El exministro Pimentel estará el miércoles en Orona Fundazioa

I.M. IRUN.

La salida comercial de la mayoría del trabajo audiovisual de tipo arqueológico ha sido y sigue siendo la televisión. La 'caja tonta', ante la posibilidad de ofrecer una oferta cada vez más amplia y diversificada sostenida en un sinfín de canales temáticos, se está volviendo algo más erudita.

Pero ahora ya no sólo el documental arqueológico encuentra camino en la pantalla pequeña, sino que ésta empieza a ser su razón de ser. Canales especializados, series documentales y programas específicos solicitan producciones de este tipo. Eso que hace unos años disparó la producción de cine arqueológico en Francia ha llegado a España. Por primera vez en 18 ediciones del Ficab, el país vecino pierde la hegemonía en cantidad de trabajos en concurso; nunca ningún otro había estado siquiera cerca del número de producciones francesas.

Este año el más prolífico es España y de las 15 películas que aporta, tres llevan el sello de Arqueomanía, una serie documental de La 2 que ha emitido ya más de 60 capítulos. «Arqueomanía es a la vez motivo y consecuencia de lo que está pasando con el cine arqueológico», señala la directora del Ficab, María José Noain. «Su mera existencia aumenta la producción, pero parece obvio que si existe es porque hay un interés creciente en la audiencia por este tipo de trabajos».
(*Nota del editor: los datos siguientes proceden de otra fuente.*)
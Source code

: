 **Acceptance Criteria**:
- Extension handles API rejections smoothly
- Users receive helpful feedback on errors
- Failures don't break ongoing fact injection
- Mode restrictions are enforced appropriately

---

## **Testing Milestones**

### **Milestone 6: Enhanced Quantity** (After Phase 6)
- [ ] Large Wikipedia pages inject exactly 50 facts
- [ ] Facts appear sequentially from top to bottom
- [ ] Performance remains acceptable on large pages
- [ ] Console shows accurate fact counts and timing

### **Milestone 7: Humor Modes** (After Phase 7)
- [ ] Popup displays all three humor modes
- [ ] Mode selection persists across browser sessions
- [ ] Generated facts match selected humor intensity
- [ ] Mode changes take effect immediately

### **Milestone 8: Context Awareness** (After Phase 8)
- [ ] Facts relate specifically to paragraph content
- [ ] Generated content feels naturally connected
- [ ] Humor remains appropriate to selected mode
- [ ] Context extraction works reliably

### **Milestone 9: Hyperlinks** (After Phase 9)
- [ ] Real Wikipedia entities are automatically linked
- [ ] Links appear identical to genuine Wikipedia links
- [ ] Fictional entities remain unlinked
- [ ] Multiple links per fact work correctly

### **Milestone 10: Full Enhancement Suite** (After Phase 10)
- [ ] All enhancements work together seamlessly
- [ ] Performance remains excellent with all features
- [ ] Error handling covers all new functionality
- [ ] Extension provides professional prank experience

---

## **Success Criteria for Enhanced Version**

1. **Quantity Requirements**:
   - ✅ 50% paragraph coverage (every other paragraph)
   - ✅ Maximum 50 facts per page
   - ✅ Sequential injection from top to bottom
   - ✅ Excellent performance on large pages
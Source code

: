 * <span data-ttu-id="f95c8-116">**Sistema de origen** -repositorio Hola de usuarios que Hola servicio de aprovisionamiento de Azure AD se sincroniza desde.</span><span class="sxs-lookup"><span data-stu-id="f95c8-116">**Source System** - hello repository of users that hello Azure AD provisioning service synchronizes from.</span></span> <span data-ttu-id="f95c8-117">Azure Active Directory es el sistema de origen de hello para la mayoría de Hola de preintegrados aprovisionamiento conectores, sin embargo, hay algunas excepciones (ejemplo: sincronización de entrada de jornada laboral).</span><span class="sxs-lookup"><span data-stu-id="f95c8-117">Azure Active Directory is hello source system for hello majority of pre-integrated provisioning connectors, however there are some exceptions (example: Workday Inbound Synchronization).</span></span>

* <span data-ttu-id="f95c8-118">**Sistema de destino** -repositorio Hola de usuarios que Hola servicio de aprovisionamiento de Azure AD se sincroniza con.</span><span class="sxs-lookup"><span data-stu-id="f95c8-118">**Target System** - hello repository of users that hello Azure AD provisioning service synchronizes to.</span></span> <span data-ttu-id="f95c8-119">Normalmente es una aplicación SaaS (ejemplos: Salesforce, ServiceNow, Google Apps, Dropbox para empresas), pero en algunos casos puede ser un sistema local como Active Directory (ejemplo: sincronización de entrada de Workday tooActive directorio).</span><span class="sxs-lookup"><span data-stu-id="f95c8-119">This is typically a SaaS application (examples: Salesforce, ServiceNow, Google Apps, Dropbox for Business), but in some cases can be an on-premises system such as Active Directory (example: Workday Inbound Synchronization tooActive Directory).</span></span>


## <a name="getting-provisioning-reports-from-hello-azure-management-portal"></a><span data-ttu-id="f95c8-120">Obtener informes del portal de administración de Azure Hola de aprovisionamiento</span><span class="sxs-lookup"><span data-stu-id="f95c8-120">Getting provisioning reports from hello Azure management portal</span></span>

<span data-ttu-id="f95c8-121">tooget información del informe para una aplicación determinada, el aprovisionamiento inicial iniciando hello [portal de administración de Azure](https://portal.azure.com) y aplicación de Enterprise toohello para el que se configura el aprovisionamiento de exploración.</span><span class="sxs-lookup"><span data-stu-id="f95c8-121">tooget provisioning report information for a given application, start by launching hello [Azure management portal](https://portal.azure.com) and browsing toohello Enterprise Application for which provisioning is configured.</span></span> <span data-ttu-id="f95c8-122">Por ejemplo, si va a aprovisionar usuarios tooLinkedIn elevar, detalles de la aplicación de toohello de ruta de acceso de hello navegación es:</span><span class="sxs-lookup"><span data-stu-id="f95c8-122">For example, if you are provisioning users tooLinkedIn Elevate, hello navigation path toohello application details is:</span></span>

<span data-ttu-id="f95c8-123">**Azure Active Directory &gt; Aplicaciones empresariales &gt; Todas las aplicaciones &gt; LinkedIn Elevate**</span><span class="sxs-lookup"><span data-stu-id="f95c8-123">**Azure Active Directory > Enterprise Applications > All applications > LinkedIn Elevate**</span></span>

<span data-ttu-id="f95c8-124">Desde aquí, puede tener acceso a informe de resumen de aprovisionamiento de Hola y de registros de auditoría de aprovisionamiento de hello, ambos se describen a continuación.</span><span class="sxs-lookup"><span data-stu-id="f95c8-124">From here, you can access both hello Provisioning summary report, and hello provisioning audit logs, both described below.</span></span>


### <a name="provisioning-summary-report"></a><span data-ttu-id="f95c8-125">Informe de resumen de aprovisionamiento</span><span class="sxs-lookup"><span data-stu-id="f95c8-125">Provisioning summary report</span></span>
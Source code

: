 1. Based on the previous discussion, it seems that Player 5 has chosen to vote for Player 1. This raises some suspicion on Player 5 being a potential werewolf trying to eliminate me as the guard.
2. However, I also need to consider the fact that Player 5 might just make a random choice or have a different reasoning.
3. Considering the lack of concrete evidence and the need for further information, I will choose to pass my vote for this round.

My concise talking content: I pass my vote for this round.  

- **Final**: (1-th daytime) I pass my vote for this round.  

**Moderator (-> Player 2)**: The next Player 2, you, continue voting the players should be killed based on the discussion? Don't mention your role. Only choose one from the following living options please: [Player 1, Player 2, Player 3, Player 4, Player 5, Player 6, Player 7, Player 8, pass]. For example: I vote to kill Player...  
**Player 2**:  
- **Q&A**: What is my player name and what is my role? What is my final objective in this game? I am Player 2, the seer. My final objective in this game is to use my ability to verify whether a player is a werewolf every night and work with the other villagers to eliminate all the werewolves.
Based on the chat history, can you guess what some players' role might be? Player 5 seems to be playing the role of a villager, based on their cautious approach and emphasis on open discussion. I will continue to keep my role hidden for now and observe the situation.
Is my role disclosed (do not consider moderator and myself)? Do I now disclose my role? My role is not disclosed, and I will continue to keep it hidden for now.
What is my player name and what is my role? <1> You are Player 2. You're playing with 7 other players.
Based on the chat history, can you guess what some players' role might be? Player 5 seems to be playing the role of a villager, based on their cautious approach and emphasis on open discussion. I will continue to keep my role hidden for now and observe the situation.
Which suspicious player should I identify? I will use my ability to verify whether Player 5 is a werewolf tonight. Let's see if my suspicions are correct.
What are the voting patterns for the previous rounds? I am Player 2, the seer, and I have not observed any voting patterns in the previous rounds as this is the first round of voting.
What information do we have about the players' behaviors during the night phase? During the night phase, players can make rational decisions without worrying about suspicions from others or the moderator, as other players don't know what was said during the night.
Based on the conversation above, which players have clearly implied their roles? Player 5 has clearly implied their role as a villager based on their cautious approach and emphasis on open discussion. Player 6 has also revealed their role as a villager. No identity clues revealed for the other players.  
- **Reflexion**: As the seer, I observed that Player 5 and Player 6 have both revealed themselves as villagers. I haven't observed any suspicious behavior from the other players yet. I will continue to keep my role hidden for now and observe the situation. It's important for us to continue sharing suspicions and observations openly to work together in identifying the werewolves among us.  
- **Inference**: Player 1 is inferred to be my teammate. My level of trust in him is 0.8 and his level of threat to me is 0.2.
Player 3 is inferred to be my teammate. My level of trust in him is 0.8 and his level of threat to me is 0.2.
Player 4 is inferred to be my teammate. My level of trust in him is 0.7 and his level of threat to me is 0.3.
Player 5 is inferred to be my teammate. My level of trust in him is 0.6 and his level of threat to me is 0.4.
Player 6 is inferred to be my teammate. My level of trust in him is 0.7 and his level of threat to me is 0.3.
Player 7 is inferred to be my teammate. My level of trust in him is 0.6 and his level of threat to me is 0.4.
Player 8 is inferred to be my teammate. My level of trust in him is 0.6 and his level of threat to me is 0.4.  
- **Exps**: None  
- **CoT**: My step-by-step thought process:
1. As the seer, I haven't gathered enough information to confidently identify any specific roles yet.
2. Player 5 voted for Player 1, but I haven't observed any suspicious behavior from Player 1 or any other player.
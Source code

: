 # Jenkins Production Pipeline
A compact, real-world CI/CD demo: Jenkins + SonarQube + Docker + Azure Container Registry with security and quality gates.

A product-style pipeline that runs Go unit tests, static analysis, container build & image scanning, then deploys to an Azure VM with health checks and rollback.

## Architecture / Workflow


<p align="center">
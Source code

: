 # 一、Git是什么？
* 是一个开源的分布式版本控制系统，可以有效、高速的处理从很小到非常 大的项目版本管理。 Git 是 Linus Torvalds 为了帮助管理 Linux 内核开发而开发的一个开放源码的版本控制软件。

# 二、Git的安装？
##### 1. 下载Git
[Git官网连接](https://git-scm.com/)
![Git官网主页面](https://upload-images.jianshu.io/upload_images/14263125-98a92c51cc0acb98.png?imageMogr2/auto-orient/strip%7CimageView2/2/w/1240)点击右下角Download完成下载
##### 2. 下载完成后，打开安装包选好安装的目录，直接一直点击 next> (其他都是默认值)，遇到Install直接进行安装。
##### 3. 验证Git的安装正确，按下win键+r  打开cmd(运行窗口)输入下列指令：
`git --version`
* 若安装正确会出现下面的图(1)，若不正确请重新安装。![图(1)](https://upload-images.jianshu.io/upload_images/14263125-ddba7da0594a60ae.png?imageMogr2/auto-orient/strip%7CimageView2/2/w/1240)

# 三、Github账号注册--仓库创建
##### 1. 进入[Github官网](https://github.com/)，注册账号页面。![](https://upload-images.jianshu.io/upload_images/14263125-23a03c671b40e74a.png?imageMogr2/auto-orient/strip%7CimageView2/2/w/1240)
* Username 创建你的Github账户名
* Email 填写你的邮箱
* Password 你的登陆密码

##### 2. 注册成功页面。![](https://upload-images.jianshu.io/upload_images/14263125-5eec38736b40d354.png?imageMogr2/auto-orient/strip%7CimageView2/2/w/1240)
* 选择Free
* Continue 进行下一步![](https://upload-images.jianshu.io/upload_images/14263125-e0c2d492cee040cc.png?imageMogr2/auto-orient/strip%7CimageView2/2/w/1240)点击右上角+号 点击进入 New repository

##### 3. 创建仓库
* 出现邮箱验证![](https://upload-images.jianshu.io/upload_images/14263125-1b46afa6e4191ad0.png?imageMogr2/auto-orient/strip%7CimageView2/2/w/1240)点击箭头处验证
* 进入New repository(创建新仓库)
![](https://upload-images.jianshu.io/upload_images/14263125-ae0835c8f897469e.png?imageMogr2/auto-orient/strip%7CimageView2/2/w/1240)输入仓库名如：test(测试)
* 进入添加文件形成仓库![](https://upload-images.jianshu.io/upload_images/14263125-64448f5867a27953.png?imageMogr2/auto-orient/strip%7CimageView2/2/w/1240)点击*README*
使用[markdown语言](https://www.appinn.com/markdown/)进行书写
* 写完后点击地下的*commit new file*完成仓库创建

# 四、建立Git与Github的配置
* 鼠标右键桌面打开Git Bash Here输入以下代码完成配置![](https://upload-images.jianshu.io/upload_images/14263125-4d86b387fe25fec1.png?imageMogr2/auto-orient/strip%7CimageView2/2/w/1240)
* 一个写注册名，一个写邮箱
El presentador y entrevistador del programa, quien fuera ministro de trabajo, Manuel Pimentel, será uno de los asistentes a la sesión de coloquio en Orona Fundazioa el miércoles a las 11.00 horas, junto con los arqueólogos Oriol Vicente y Peter Eeckhout, responsables de las investigaciones que se cuentan en el resto de las películas de ese pase.